Classical physics is typically concerned with everyday conditions: speeds are much lower than the speed of light, sizes are much greater than that of atoms, and energies are relatively small. Modern physics, however, is concerned with more extreme conditions, such as high velocities that are comparable to the speed of light (special relativity), small distances comparable to the atomic radius (quantum mechanics), and very high energies (relativity). In general, quantum and relativistic effects are believed to exist across all scales, although these effects may be very small at human scale. While quantum mechanics is compatible with special relativity (See: Relativistic quantum mechanics), one of the unsolved problems in physics is the unification of quantum mechanics and general relativity, which the Standard Model of particle physics currently cannot account for.
Modern physics is an effort to understand the underlying processes of the interactions of matter using the tools of science and engineering. In a literal sense, the term modern physics means up-to-date physics. In this sense, a significant portion of so-called classical physics is modern. However, since roughly 1890, new discoveries have caused significant : especially the advent of quantum mechanics (QM) and relativity (ER). Physics that incorporates elements of either QM or ER (or both) is said to be modern physics. It is in this latter sense that the term is generally used.
Modern physics is often encountered when dealing with extreme conditions.
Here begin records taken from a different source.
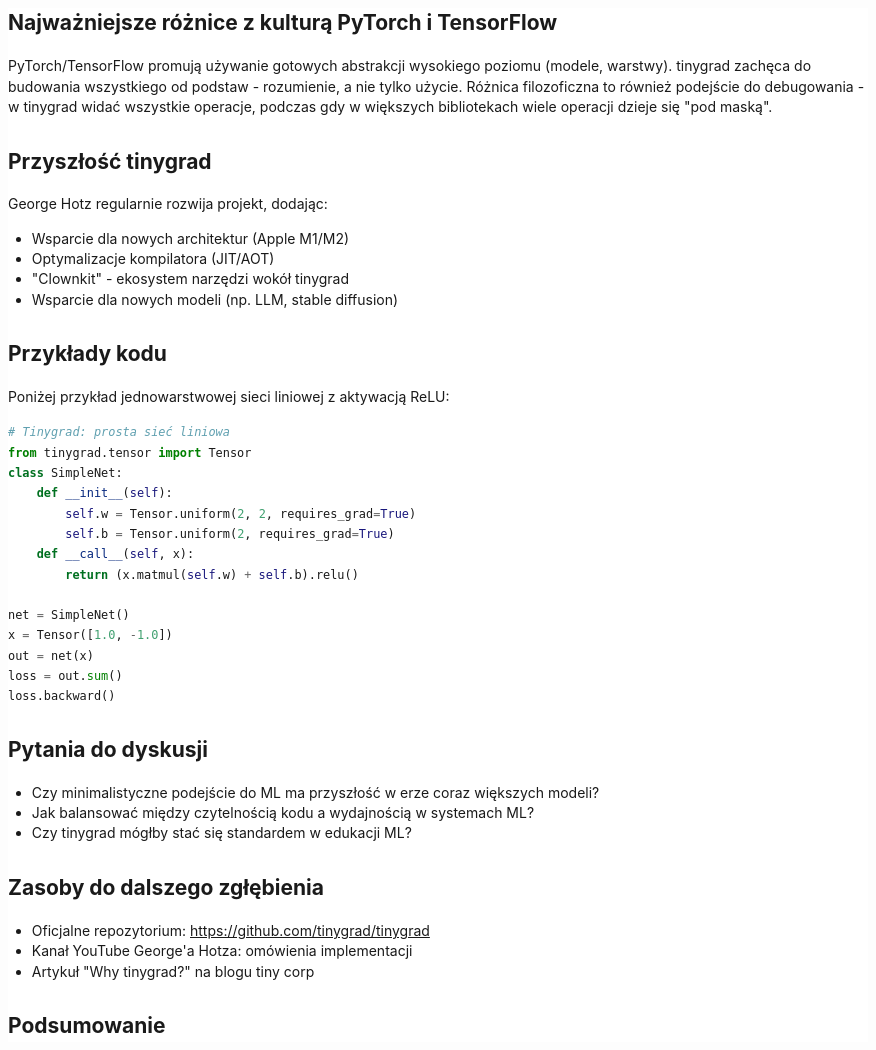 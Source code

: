 ## Najważniejsze różnice z kulturą PyTorch i TensorFlow

PyTorch/TensorFlow promują używanie gotowych abstrakcji wysokiego poziomu (modele, warstwy). tinygrad zachęca do budowania wszystkiego od podstaw - rozumienie, a nie tylko użycie. Różnica filozoficzna to również podejście do debugowania - w tinygrad widać wszystkie operacje, podczas gdy w większych bibliotekach wiele operacji dzieje się "pod maską".

## Przyszłość tinygrad

George Hotz regularnie rozwija projekt, dodając:
- Wsparcie dla nowych architektur (Apple M1/M2)
- Optymalizacje kompilatora (JIT/AOT)
- "Clownkit" - ekosystem narzędzi wokół tinygrad
- Wsparcie dla nowych modeli (np. LLM, stable diffusion)

## Przykłady kodu

Poniżej przykład jednowarstwowej sieci liniowej z aktywacją ReLU:

```python
# Tinygrad: prosta sieć liniowa
from tinygrad.tensor import Tensor
class SimpleNet:
    def __init__(self):
        self.w = Tensor.uniform(2, 2, requires_grad=True)
        self.b = Tensor.uniform(2, requires_grad=True)
    def __call__(self, x):
        return (x.matmul(self.w) + self.b).relu()

net = SimpleNet()
x = Tensor([1.0, -1.0])
out = net(x)
loss = out.sum()
loss.backward()
```

## Pytania do dyskusji

- Czy minimalistyczne podejście do ML ma przyszłość w erze coraz większych modeli?
- Jak balansować między czytelnością kodu a wydajnością w systemach ML?
- Czy tinygrad mógłby stać się standardem w edukacji ML?

## Zasoby do dalszego zgłębienia

- Oficjalne repozytorium: https://github.com/tinygrad/tinygrad
- Kanał YouTube George'a Hotza: omówienia implementacji
- Artykuł "Why tinygrad?" na blogu tiny corp

## Podsumowanie
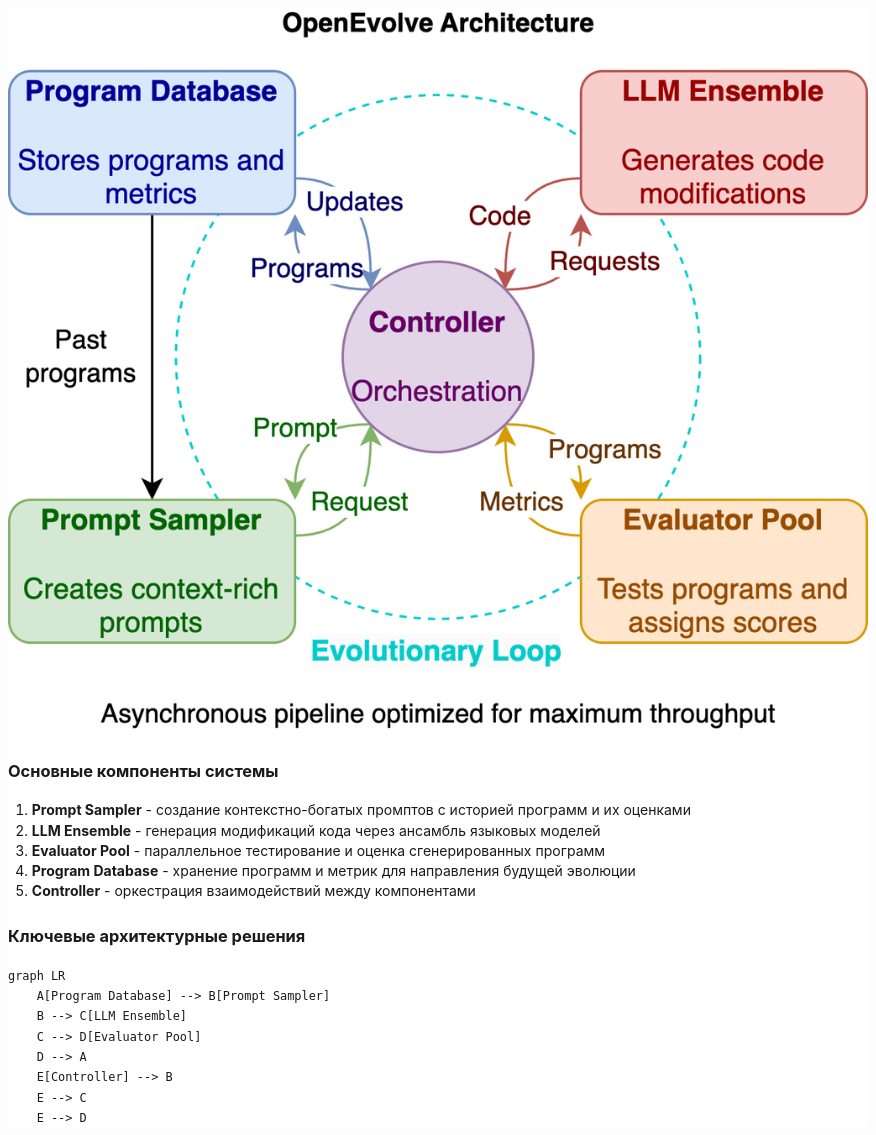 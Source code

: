 ![OpenEvolve Architecture](images/OpenEvolve%20Architecture.png)

### Основные компоненты системы

1. **Prompt Sampler** - создание контекстно-богатых промптов с историей программ и их оценками
2. **LLM Ensemble** - генерация модификаций кода через ансамбль языковых моделей
3. **Evaluator Pool** - параллельное тестирование и оценка сгенерированных программ
4. **Program Database** - хранение программ и метрик для направления будущей эволюции
5. **Controller** - оркестрация взаимодействий между компонентами

### Ключевые архитектурные решения

```mermaid
graph LR
    A[Program Database] --> B[Prompt Sampler]
    B --> C[LLM Ensemble]
    C --> D[Evaluator Pool]
    D --> A
    E[Controller] --> B
    E --> C
    E --> D
```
Quantum mechanical effects tend to appear when dealing with "lows" (low temperatures, small distances), while relativistic effects tend to appear when dealing with "highs" (high velocities, large distances), the "middles" being classical behavior. For example, when analyzing the behavior of a gas at room temperature, most phenomena will involve the (classical) Maxwell–Boltzmann distribution. However, near absolute zero, the Maxwell–Boltzmann distribution fails to account for the observed behavior of the gas, and the (modern) Fermi–Dirac or Bose–Einstein distributions have to be used instead.
Very often, it is possible to find – or "retrieve" – the classical behavior from the modern description by analyzing the modern description at low speeds and large distances (by taking a limit, or by making an approximation). When doing so, the result is called the classical limit.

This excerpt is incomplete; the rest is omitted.